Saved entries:
★ ★ ★

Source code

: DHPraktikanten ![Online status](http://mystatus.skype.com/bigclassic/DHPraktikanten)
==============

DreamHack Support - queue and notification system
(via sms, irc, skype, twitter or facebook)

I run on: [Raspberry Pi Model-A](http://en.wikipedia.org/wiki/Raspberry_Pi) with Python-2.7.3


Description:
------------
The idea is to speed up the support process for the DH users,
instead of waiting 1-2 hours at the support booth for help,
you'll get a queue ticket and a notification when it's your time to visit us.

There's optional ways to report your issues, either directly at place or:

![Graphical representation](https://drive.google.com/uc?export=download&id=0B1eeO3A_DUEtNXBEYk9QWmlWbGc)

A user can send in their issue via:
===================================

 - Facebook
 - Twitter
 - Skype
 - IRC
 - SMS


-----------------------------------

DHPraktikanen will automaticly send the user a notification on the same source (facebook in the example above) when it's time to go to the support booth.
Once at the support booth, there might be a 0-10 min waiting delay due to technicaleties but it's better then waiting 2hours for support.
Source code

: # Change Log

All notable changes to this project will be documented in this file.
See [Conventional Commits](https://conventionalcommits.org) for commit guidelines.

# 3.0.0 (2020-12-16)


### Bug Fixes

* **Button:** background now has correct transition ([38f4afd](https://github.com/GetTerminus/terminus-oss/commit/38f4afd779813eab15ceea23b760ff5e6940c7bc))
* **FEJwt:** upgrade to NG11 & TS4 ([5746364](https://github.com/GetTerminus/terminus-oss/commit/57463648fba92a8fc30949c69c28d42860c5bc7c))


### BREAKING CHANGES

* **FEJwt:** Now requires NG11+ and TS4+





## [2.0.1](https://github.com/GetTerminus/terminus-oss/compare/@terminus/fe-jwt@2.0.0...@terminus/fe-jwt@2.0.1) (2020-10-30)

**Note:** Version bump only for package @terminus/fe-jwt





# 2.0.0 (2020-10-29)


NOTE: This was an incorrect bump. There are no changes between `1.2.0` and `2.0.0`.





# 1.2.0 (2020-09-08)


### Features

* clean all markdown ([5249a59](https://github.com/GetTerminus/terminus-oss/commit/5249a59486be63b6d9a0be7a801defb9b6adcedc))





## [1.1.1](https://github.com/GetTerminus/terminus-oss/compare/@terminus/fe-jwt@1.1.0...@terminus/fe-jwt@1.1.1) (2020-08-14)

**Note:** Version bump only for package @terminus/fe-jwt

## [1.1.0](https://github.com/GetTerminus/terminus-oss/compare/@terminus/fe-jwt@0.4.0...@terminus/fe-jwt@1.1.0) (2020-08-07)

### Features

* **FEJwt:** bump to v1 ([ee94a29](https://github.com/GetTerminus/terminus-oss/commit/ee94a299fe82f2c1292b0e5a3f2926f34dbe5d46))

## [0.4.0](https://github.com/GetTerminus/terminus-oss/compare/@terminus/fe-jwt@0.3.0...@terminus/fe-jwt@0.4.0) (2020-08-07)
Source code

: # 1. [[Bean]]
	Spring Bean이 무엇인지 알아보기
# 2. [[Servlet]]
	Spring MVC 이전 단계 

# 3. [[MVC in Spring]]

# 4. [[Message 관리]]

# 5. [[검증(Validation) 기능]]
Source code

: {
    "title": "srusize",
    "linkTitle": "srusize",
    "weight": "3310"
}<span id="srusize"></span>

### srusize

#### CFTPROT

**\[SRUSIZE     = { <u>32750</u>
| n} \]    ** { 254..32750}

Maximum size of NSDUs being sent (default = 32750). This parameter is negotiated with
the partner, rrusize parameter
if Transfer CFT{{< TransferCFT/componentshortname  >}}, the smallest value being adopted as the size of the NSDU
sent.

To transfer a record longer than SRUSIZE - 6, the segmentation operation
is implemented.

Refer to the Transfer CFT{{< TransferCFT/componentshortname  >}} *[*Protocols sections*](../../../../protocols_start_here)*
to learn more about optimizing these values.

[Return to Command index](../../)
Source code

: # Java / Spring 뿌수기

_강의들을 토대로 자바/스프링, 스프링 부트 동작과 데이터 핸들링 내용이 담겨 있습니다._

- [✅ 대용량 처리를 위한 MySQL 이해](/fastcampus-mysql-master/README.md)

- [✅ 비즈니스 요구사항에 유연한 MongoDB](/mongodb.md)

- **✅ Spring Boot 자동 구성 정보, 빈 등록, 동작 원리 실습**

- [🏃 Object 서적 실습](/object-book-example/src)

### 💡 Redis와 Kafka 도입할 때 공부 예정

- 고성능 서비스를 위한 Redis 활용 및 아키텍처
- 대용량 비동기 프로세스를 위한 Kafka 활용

★ ★ ★

### Your assignment
I'd like the lines above from the one with "upgrade to NG11" up to and including the one with "the partner, rrusize parameter" copied exactly, with no other lines.

### Output of the task
* **FEJwt:** upgrade to NG11 & TS4 ([5746364](https://github.com/GetTerminus/terminus-oss/commit/57463648fba92a8fc30949c69c28d42860c5bc7c))


### BREAKING CHANGES

* **FEJwt:** Now requires NG11+ and TS4+





## [2.0.1](https://github.com/GetTerminus/terminus-oss/compare/@terminus/fe-jwt@2.0.0...@terminus/fe-jwt@2.0.1) (2020-10-30)

**Note:** Version bump only for package @terminus/fe-jwt





# 2.0.0 (2020-10-29)


NOTE: This was an incorrect bump. There are no changes between `1.2.0` and `2.0.0`.





# 1.2.0 (2020-09-08)


### Features

* clean all markdown ([5249a59](https://github.com/GetTerminus/terminus-oss/commit/5249a59486be63b6d9a0be7a801defb9b6adcedc))





## [1.1.1](https://github.com/GetTerminus/terminus-oss/compare/@terminus/fe-jwt@1.1.0...@terminus/fe-jwt@1.1.1) (2020-08-14)

**Note:** Version bump only for package @terminus/fe-jwt

## [1.1.0](https://github.com/GetTerminus/terminus-oss/compare/@terminus/fe-jwt@0.4.0...@terminus/fe-jwt@1.1.0) (2020-08-07)

### Features

* **FEJwt:** bump to v1 ([ee94a29](https://github.com/GetTerminus/terminus-oss/commit/ee94a299fe82f2c1292b0e5a3f2926f34dbe5d46))

## [0.4.0](https://github.com/GetTerminus/terminus-oss/compare/@terminus/fe-jwt@0.3.0...@terminus/fe-jwt@0.4.0) (2020-08-07)
Source code

: # 1. [[Bean]]
	Spring Bean이 무엇인지 알아보기
# 2. [[Servlet]]
	Spring MVC 이전 단계 

# 3. [[MVC in Spring]]

# 4. [[Message 관리]]

# 5. [[검증(Validation) 기능]]
Source code

: {
    "title": "srusize",
    "linkTitle": "srusize",
    "weight": "3310"
}<span id="srusize"></span>

### srusize

#### CFTPROT

**\[SRUSIZE     = { <u>32750</u>
| n} \]    ** { 254..32750}

Maximum size of NSDUs being sent (default = 32750). This parameter is negotiated with
the partner, rrusize parameter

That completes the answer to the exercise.